(EXCERPTED DATA begins)

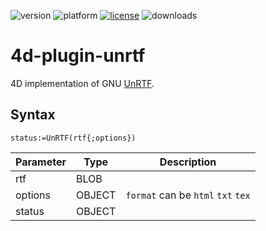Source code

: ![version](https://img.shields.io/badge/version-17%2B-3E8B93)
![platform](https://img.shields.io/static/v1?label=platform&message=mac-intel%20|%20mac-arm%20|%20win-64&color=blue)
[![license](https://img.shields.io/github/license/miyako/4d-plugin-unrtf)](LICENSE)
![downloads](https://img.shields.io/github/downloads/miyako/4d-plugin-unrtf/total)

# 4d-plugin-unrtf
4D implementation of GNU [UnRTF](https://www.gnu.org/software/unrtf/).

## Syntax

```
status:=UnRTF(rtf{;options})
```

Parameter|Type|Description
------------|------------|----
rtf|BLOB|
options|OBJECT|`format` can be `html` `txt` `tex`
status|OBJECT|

(EXCERPTED DATA ends)
(EXCERPTED DATA begins)

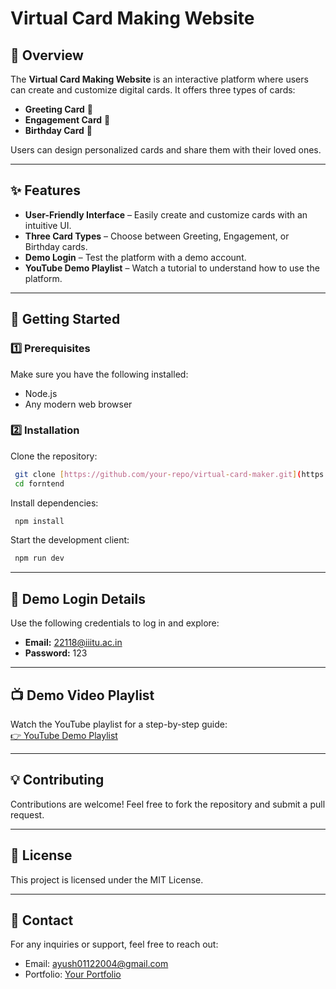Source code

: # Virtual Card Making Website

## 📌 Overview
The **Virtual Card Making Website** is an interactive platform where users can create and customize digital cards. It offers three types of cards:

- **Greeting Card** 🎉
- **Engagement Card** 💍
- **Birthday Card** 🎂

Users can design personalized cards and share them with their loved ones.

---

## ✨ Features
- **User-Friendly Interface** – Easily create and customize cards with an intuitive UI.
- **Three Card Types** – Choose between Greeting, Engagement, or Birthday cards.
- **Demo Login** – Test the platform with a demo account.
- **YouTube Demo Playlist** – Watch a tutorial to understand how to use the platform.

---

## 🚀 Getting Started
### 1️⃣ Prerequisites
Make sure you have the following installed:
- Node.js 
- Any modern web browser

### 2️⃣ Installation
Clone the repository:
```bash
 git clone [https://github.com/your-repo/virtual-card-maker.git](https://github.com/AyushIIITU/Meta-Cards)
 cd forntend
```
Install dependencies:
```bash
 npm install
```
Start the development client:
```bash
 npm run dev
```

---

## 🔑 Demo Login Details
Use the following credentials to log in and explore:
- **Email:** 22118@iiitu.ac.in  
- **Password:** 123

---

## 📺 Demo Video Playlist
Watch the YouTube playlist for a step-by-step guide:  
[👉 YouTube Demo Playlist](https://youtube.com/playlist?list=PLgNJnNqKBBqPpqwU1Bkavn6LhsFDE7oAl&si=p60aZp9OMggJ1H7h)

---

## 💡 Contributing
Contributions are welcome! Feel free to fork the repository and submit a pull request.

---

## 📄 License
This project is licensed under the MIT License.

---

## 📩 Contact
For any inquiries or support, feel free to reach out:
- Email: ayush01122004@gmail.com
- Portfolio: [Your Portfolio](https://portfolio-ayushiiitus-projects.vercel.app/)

(EXCERPTED DATA ends)

(WORK TO BE COMPLETED):
Give the count of lines in the records above that hold the string "status", and only that count.

(ANSWER TO THIS EXERCISE):
2